There is a single header line for the entire file. Each line contains the Gym name, date and usually time and the energy consumption for a 15 minutes period.

Issues
------
- Consumption data is 24 hours (in 15 minutes intervals) but attendance data is only 6AM through 10PM and then there are two numbers for "< 6a" and "> 10PM". To simplify I assume that <6AM means 5-6 and <5 is always 0. Also >10PM is 10-11 and >11PM is always 0. To match the consumption to attendance data the merged file will be in 1 hour resolution. The 4 consumption readings in an hour will be summed or averaged over one hour. If the data is total KW in each 15 minutes it will be summed, but if it is in KWH (as the title says) then it will be averaged.

- There is significant consumption data when attendance is 0 (upto 80% of max consumption and sometimes more than at times when attendance > 0). That points out that attendance is not the only variable that impacts consumption. For example, it's possbile that some equipment is automatically started in the morning before people arrive and the startup process consumes a lot of energy.

- Gym name inconsistencies. In attendance files: "Melbourne Central". In consumption file: "Melbourne CBD - Melbourne Central". I assume it's the same gym using my human deduction skills. Same thing with "North Sydney" vs. "North Sydney - Elizabeth Plaza". 

- North Sydney is a big trouble maker it is missing attendance data for Sep-4 and Sep-5. Other clubs miss attendance data too. The script prints out missing data.

- Inconsistent attendance file format. Sometimes one empty line and sometimes two empty lines between club data.

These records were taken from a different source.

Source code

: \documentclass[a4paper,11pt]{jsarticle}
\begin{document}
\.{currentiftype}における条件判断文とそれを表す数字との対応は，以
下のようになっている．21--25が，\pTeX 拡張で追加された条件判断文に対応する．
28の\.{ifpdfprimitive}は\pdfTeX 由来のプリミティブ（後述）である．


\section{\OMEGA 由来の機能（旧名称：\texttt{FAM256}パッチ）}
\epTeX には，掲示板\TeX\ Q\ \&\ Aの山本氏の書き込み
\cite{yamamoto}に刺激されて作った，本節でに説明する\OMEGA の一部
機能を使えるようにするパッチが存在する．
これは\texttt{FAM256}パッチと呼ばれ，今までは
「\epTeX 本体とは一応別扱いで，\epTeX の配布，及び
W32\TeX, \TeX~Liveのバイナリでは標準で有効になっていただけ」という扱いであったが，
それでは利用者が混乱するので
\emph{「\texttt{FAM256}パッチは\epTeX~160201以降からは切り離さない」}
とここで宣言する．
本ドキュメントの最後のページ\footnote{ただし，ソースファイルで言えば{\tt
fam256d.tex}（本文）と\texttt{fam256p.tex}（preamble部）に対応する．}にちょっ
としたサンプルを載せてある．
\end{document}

- Inconsistent consumption file format. The first record in each day doesn't include the time (not a problem, it's 12AM of course). 


- The consumption data has double quotes around every field (gets in the way of direct comparison)

- Different date formats (dd-mmm-yy vs. dd/mm/yyyy). Again prevents direct comparison and requires conversion of one of them.
Script

- Consumption date file is a Unicode file and has a BOM at the beginning. Brrr...

- The attendance data containes totals (not needed)

- The consumption data contains line numbers (not needed)

- \r EOL characters (old Mac format)

Script
------
I assume that we will get more data files in the same format so I fixed all the issues in the script and not manually (e.g. replacing \r with \n in an editor or manually removing redundant empty lines).

The gym name fixes are especially annoying since they are hard-coded.